**Saved data entries**
Start of Block
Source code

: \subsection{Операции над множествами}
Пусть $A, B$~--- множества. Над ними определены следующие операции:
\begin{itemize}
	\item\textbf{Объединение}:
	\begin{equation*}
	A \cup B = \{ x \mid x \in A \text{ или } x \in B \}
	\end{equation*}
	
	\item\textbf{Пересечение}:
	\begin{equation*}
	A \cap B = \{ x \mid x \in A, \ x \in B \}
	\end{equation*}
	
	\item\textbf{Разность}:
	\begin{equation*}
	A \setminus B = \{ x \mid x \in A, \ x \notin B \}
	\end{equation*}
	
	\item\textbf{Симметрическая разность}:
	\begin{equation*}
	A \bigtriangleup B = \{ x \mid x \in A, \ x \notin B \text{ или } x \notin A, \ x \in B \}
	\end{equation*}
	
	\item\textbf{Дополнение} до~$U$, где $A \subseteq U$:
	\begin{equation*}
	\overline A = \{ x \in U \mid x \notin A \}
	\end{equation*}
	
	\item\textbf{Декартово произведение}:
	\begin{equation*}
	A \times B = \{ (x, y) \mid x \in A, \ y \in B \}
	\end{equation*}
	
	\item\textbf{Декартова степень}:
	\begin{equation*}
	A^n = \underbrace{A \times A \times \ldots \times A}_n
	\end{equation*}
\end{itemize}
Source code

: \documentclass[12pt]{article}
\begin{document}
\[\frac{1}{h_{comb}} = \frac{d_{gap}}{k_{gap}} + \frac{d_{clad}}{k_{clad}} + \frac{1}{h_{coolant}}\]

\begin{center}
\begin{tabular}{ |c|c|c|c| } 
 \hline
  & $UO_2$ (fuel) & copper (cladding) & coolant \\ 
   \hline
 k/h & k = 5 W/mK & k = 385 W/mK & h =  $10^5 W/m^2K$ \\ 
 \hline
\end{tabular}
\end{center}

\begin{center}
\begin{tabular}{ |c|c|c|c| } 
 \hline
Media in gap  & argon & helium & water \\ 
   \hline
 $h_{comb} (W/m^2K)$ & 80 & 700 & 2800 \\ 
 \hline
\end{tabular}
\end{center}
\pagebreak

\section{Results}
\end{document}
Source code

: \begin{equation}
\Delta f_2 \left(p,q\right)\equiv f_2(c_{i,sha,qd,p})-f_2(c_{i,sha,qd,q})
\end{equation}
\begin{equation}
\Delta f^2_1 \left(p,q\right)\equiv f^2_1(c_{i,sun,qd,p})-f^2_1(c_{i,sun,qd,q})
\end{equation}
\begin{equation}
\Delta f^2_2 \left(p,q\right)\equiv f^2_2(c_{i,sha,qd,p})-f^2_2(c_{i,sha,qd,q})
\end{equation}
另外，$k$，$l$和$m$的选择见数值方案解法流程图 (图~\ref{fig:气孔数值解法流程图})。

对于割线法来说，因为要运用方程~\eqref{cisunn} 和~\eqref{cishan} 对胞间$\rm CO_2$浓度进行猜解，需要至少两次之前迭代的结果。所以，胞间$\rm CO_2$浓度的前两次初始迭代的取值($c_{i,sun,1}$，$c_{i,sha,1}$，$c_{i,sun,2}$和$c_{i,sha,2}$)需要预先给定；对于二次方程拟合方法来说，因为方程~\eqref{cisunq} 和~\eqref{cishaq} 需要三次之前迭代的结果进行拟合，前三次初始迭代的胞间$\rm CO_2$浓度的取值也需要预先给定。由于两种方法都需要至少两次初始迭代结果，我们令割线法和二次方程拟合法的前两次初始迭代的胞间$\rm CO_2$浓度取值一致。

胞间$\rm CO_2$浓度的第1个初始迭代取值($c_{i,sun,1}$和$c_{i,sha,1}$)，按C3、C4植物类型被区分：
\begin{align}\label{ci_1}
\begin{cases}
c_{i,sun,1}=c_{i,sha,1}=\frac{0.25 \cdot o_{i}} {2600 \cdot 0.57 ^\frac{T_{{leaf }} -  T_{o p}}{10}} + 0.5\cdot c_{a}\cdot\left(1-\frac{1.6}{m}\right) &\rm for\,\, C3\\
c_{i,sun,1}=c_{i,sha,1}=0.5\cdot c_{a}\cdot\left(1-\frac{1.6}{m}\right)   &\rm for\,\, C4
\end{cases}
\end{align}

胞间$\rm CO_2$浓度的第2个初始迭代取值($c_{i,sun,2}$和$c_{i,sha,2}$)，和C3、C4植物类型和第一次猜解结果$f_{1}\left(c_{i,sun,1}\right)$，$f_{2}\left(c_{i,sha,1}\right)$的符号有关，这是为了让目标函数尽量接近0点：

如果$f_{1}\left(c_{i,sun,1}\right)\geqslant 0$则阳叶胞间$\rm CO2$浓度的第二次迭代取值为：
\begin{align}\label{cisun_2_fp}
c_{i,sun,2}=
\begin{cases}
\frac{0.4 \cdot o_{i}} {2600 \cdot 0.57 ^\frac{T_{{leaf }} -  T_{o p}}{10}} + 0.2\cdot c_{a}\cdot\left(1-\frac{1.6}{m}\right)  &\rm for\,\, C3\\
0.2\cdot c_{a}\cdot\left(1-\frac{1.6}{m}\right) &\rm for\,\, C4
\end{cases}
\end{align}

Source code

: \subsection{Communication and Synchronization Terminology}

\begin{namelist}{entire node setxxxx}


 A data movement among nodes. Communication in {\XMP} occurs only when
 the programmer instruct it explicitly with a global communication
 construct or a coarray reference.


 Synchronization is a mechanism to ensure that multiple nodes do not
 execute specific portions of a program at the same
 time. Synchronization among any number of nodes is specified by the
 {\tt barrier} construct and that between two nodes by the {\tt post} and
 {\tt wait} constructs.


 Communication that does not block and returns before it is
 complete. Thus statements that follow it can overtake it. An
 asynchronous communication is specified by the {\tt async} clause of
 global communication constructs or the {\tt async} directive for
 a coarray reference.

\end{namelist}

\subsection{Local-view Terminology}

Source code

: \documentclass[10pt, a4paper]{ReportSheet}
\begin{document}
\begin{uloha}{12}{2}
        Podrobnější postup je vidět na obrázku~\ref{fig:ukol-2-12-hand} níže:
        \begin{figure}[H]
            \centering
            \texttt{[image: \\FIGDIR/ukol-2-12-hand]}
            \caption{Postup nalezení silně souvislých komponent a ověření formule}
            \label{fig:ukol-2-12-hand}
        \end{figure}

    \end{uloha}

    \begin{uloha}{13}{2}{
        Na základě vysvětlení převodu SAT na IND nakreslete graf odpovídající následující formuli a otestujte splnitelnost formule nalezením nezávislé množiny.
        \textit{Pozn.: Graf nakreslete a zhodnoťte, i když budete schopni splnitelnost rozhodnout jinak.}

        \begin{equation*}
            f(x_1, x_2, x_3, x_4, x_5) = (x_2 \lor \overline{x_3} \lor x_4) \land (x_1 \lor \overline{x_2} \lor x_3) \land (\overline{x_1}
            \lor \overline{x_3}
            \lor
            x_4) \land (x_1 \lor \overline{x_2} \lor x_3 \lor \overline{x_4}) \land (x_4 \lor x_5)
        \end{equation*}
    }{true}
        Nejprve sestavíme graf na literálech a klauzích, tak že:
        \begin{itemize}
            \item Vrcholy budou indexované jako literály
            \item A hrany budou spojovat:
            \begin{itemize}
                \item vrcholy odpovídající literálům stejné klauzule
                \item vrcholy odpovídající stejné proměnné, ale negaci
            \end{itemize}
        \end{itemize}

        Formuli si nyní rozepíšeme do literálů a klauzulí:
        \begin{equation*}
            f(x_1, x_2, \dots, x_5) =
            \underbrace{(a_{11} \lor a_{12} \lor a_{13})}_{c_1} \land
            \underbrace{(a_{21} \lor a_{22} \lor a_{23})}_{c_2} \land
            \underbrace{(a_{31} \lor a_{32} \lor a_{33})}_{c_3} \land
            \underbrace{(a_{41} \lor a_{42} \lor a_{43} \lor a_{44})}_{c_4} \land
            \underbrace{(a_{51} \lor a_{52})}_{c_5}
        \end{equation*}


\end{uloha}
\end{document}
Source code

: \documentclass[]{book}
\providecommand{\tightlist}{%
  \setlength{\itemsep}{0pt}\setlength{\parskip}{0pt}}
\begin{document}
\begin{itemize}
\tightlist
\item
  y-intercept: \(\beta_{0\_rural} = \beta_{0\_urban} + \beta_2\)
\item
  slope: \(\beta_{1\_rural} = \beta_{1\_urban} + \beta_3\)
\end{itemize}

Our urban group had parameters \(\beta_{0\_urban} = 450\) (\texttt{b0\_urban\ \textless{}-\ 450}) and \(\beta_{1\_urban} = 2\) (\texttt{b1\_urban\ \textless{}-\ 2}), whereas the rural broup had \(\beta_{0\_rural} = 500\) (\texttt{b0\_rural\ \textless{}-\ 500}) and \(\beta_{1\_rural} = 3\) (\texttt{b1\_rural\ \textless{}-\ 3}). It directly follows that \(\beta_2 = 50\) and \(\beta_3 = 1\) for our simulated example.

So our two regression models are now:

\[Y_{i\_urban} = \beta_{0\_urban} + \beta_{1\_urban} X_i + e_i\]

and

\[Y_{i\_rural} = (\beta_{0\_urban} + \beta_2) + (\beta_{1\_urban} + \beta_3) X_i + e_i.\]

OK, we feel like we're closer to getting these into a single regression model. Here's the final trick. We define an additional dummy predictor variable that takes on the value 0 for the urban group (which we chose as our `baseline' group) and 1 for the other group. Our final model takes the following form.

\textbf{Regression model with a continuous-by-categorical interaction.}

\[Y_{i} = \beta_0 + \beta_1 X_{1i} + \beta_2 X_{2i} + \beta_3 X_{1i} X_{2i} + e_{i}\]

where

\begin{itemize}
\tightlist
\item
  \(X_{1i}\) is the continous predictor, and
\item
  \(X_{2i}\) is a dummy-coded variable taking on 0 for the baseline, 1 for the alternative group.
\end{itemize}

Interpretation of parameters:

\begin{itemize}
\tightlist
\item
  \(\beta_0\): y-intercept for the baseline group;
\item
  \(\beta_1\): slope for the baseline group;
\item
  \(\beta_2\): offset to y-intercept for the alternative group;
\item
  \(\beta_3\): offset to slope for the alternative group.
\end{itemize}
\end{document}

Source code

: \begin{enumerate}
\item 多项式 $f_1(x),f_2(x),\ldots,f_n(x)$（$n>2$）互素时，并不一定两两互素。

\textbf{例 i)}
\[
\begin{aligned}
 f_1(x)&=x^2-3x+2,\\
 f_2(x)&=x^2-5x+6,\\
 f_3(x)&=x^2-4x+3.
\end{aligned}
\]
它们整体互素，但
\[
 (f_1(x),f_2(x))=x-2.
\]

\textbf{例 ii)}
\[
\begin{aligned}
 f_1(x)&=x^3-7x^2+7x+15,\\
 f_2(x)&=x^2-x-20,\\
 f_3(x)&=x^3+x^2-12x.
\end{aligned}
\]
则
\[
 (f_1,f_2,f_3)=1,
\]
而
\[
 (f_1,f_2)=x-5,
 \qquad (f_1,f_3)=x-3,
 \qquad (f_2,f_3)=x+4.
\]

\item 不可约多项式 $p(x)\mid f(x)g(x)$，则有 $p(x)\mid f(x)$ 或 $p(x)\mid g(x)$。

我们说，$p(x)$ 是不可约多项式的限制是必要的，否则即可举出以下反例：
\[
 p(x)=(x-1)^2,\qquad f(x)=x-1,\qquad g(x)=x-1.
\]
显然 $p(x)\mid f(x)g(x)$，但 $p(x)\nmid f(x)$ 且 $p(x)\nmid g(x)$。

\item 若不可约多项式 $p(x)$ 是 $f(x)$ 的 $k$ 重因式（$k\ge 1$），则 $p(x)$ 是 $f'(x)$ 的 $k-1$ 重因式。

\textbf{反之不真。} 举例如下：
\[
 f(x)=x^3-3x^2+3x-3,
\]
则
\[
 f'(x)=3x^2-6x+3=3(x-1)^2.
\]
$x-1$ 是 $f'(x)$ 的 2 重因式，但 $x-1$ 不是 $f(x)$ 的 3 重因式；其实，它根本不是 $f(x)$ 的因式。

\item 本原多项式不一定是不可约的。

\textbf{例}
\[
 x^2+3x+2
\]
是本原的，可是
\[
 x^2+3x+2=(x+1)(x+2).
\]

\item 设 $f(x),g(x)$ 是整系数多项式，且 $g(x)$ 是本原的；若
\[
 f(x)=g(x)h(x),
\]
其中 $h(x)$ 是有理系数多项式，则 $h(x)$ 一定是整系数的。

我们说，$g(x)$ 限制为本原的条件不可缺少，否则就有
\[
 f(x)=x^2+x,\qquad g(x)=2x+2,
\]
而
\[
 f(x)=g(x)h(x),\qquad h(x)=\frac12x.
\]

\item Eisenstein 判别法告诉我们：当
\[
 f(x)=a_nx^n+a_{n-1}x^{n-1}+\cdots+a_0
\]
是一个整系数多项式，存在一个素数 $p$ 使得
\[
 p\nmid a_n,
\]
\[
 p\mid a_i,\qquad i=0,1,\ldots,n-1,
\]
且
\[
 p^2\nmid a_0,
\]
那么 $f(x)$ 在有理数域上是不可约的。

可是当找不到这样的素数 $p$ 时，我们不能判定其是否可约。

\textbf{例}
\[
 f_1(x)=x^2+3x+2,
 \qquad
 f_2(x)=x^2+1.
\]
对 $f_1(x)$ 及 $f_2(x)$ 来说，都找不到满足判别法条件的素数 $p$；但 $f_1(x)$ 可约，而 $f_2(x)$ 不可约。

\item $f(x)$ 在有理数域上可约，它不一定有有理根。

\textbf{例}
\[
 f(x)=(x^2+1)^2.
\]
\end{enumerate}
End of Block
Could you please retype the lines from the start of the data through the line with "A \setminus B", both included, and nothing else?

Source code

: \subsection{Операции над множествами}
Пусть $A, B$~--- множества. Над ними определены следующие операции:
\begin{itemize}
	\item\textbf{Объединение}:
	\begin{equation*}
	A \cup B = \{ x \mid x \in A \text{ или } x \in B \}
	\end{equation*}
	
	\item\textbf{Пересечение}:
	\begin{equation*}
	A \cap B = \{ x \mid x \in A, \ x \in B \}
	\end{equation*}
	
	\item\textbf{Разность}:
	\begin{equation*}
	A \setminus B = \{ x \mid x \in A, \ x \notin B \}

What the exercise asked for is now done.